Instructions for the task: Count the lines of the data below that include the string "Instagram", and provide nothing but the result.

Material provided:

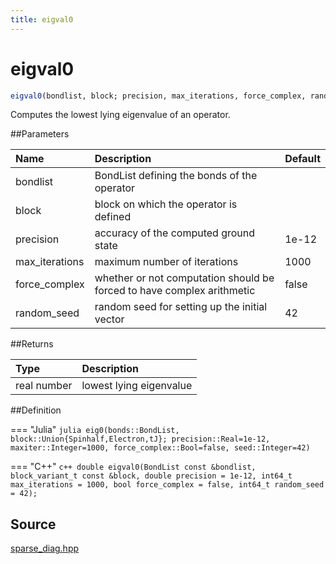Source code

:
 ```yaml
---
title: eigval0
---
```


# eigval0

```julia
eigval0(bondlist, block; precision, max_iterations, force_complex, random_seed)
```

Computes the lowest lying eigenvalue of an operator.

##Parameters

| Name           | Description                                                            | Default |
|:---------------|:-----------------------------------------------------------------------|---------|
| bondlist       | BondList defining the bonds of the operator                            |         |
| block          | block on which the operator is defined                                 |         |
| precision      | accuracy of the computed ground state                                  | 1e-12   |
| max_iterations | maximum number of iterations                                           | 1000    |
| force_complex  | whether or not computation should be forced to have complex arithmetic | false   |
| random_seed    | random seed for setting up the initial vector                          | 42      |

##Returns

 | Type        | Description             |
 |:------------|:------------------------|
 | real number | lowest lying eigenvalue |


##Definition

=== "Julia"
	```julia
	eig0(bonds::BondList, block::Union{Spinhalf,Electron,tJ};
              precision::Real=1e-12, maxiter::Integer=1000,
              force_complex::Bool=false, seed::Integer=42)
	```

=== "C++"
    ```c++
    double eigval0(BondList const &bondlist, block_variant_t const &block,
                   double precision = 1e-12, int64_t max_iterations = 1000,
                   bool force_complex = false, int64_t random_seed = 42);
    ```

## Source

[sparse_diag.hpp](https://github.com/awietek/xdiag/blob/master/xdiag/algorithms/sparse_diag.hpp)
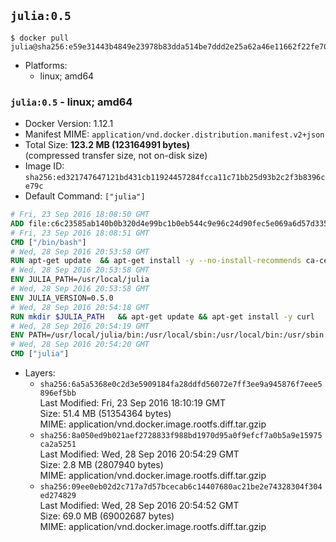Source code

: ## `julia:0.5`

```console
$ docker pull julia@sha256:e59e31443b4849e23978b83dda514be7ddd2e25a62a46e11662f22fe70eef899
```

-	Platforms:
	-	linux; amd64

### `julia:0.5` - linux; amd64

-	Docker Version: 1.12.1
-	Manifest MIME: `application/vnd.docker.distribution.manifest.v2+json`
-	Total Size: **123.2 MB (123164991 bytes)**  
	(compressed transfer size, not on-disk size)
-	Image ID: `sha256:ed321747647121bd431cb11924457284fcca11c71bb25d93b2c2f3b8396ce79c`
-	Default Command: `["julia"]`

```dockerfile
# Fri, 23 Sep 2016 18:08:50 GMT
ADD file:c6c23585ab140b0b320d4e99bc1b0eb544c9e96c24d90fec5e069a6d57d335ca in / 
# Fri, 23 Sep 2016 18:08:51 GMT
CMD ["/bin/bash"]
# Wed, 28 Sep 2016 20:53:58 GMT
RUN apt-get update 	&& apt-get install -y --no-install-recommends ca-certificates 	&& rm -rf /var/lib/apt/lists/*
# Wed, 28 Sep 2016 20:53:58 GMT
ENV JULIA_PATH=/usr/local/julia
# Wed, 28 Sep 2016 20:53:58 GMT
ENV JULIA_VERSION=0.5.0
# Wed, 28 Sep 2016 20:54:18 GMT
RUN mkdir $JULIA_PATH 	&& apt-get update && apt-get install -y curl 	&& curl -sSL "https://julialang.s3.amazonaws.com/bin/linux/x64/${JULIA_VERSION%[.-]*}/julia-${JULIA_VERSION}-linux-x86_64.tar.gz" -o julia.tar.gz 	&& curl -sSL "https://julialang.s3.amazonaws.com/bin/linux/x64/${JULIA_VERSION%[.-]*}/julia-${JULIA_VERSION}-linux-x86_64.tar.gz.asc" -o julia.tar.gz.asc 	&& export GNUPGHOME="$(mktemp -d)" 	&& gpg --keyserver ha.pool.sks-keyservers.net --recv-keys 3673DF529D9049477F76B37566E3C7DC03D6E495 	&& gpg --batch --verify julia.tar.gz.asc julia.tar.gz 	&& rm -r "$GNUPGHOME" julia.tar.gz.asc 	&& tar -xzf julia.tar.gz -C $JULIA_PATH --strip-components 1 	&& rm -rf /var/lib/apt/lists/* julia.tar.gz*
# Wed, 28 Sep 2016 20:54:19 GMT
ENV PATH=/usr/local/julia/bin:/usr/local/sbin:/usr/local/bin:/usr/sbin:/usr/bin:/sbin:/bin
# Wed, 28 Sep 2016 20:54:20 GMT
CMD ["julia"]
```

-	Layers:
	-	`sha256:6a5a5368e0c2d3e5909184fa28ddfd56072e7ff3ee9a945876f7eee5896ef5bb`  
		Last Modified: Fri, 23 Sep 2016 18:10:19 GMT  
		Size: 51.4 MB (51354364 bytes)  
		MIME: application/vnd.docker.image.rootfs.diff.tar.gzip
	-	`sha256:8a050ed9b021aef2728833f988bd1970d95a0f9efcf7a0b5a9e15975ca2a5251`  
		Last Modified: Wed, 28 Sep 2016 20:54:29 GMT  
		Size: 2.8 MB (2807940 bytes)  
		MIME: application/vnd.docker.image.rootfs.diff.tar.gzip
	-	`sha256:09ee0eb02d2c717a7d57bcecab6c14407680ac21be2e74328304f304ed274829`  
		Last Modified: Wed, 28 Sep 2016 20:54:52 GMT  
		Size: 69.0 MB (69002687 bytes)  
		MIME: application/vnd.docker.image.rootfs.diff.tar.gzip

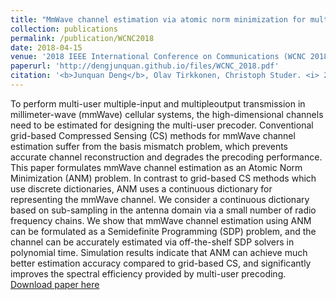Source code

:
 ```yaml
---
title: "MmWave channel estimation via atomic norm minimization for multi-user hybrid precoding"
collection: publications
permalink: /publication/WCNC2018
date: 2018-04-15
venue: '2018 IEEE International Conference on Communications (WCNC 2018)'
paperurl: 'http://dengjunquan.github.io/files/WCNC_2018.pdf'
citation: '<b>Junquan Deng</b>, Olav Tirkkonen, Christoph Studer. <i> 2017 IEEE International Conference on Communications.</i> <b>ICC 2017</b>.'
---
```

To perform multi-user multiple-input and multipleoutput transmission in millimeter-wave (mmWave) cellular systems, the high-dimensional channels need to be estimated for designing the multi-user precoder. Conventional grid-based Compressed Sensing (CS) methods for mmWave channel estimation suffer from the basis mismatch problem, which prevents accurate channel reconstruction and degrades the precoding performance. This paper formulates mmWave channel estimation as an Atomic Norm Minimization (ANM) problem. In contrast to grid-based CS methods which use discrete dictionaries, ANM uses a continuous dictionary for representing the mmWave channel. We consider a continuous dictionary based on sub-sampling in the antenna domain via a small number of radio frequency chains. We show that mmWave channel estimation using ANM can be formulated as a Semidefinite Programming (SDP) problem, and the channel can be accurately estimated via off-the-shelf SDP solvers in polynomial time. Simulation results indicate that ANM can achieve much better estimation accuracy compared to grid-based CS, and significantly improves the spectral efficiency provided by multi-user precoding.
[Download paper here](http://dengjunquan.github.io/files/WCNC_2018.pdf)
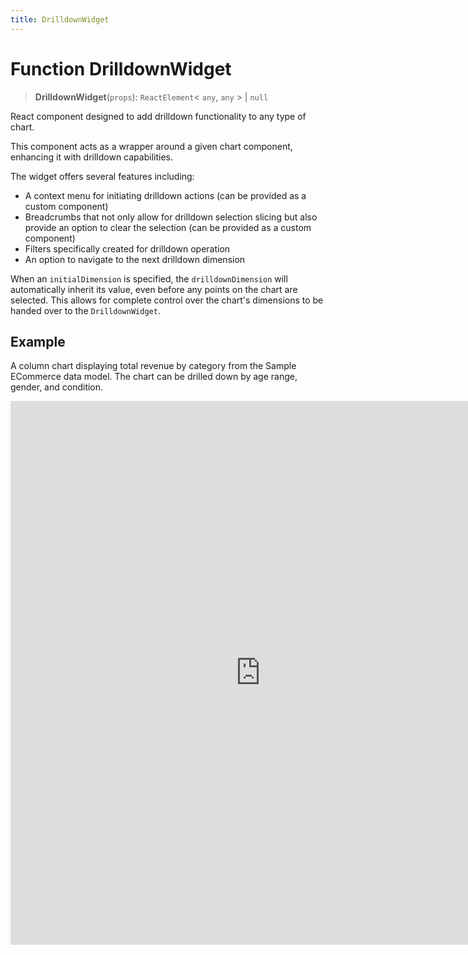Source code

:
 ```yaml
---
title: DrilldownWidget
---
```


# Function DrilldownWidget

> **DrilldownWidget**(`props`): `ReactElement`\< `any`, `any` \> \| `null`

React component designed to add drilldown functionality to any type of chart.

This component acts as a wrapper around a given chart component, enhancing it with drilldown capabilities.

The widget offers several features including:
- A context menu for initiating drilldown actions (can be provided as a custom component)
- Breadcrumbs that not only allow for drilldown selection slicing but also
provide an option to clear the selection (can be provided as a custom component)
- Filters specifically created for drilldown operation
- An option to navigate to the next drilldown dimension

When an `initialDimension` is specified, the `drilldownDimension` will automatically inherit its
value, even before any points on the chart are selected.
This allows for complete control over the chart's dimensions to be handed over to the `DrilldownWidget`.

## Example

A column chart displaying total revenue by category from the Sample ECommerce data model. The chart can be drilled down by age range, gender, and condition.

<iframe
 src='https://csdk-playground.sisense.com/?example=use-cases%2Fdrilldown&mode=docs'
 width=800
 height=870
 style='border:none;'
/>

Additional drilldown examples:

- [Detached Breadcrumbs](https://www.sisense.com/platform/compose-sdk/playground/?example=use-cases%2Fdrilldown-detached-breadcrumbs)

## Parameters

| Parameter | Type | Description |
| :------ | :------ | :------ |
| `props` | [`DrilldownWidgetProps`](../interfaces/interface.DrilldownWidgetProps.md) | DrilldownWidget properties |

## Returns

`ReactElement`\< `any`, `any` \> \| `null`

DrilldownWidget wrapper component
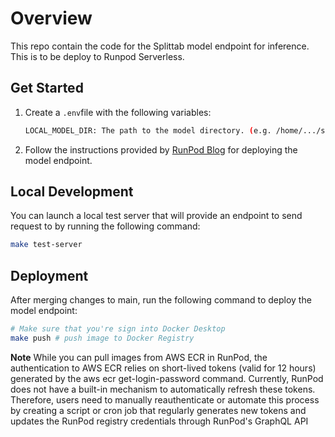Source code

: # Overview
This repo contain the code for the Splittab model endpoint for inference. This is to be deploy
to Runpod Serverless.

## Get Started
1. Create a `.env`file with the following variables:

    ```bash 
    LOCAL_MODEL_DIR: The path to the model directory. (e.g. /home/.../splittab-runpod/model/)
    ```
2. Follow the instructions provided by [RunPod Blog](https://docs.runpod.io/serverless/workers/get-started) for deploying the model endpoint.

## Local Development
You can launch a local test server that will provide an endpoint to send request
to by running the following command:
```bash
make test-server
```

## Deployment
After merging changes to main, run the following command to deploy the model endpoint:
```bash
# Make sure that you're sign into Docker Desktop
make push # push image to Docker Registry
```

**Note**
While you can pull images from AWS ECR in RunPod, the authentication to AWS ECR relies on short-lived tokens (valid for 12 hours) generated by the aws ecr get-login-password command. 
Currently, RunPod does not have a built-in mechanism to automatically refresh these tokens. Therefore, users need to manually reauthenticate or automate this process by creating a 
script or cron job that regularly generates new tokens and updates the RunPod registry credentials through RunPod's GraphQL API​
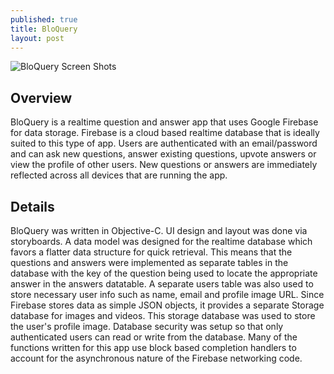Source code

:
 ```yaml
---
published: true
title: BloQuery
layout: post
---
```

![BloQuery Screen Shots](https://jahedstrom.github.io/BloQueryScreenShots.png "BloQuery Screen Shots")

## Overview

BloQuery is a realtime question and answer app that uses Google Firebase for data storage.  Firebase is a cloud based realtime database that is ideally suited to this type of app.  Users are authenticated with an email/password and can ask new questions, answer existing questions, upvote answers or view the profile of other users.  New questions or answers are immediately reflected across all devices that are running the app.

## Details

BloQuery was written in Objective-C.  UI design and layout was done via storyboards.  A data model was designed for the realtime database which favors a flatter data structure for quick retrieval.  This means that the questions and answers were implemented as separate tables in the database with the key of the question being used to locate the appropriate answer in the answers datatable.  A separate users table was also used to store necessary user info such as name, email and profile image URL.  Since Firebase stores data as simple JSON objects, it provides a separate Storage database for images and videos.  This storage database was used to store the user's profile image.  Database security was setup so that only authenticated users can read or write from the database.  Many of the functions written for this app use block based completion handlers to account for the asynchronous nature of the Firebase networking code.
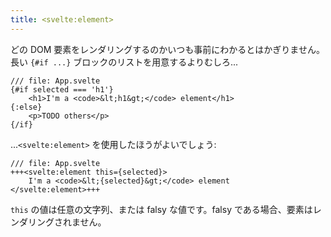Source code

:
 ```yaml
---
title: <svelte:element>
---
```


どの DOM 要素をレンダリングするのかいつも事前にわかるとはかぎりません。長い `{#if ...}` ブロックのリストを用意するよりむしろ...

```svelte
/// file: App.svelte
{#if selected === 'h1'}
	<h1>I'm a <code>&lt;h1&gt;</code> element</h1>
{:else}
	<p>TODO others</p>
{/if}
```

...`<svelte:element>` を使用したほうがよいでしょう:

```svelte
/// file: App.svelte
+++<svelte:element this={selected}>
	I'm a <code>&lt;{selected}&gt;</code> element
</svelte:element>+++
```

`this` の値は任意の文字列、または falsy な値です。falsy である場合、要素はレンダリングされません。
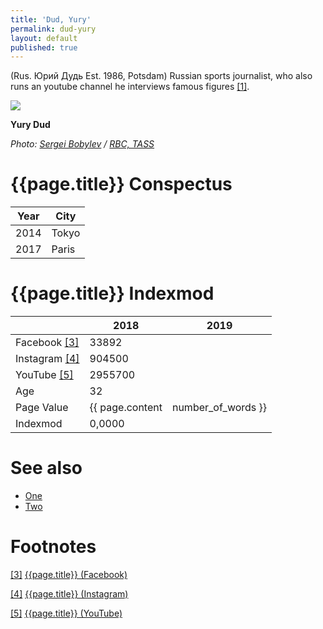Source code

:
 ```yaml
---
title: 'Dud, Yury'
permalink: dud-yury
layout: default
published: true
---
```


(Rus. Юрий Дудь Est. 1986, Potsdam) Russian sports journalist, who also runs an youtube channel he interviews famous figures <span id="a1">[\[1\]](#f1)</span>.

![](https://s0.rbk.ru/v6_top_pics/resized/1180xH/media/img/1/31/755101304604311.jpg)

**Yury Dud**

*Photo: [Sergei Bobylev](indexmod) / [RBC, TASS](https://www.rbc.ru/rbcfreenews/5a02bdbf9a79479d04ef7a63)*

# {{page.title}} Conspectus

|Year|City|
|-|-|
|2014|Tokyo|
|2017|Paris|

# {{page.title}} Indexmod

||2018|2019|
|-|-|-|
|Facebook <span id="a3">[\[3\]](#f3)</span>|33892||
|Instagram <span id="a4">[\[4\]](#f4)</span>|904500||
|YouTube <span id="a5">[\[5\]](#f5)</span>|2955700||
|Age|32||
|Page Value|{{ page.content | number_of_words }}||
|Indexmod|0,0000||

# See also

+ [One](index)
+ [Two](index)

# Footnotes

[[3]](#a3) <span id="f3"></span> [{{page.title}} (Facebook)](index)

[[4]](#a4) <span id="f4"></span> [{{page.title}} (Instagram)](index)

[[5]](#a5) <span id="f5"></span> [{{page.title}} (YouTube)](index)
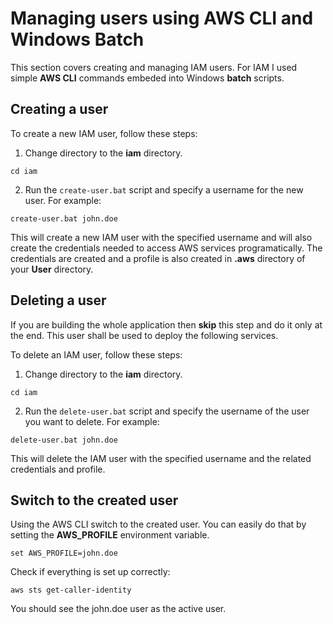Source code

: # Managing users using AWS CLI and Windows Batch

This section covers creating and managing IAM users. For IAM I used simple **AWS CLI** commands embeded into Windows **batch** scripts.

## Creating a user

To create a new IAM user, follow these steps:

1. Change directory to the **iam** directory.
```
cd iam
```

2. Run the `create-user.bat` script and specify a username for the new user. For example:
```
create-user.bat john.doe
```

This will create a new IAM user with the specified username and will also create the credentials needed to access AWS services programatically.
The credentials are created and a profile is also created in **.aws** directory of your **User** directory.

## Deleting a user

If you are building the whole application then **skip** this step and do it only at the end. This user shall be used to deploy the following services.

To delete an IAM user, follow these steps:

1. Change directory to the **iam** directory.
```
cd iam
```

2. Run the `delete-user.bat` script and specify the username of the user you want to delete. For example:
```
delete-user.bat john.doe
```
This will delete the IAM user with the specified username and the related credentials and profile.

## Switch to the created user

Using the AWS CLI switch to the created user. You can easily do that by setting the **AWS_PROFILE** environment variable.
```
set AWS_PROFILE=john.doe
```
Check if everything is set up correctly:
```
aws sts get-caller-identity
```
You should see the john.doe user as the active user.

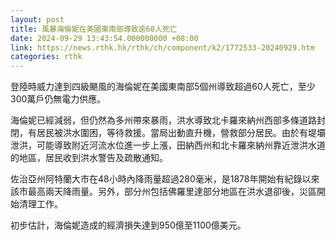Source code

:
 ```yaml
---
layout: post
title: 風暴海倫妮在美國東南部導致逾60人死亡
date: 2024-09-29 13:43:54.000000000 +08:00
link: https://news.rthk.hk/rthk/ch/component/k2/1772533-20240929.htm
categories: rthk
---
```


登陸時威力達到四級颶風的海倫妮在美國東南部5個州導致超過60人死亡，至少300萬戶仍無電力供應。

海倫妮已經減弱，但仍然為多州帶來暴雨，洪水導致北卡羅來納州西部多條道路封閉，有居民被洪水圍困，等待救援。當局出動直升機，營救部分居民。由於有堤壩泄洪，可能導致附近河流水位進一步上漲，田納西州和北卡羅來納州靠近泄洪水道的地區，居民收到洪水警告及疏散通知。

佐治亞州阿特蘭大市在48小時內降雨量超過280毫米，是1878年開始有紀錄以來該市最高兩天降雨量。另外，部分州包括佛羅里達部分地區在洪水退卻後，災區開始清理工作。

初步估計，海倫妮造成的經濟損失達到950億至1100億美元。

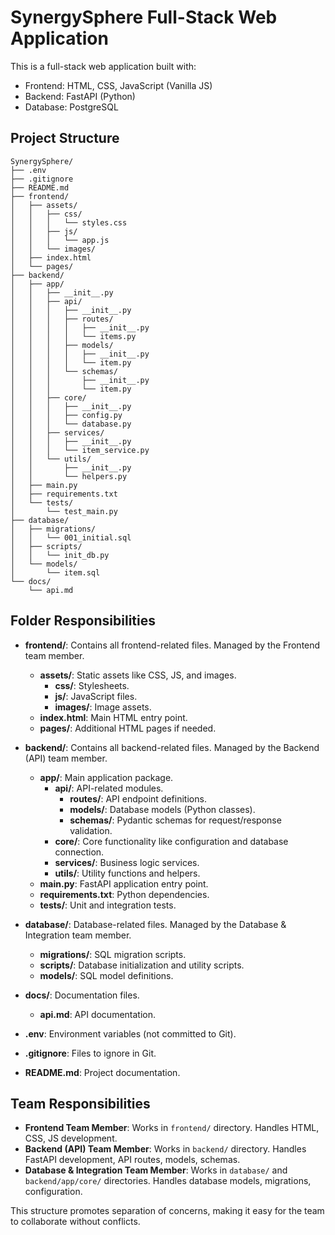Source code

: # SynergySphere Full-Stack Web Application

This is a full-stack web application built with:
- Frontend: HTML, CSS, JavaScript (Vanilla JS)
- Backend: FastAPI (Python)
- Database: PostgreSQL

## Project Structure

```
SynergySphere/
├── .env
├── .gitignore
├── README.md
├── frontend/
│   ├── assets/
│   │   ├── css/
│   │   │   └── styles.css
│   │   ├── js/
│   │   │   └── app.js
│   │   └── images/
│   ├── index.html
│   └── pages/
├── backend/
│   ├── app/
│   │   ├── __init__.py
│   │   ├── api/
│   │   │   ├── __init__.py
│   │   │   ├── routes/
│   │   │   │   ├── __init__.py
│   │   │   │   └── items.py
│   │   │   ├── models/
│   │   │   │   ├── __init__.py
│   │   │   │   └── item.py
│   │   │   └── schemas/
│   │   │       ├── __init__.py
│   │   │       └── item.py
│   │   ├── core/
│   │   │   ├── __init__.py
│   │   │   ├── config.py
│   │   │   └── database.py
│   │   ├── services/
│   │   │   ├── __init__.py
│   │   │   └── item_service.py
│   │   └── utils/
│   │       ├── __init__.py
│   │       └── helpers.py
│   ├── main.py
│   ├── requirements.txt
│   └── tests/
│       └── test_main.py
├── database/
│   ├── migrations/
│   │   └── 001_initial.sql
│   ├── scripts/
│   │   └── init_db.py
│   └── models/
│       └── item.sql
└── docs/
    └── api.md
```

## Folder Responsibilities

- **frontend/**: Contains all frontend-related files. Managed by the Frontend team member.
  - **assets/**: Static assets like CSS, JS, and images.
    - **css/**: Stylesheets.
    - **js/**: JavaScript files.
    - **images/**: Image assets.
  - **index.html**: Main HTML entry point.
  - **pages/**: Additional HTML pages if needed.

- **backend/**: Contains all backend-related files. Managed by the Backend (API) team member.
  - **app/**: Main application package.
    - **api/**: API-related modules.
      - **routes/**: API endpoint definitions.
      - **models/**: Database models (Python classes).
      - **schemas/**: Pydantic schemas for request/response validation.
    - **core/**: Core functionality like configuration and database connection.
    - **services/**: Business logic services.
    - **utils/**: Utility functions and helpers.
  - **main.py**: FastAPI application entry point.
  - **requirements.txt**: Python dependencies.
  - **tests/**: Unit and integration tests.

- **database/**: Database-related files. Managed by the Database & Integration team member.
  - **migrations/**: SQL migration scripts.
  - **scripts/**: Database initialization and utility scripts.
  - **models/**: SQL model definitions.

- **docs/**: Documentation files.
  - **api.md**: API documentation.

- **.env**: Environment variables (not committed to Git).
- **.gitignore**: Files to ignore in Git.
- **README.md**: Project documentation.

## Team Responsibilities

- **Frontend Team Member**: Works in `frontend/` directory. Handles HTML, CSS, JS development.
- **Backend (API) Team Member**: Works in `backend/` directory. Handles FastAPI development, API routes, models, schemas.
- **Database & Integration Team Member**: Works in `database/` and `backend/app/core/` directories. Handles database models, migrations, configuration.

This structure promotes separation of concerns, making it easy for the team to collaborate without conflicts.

Result for this exercise: 2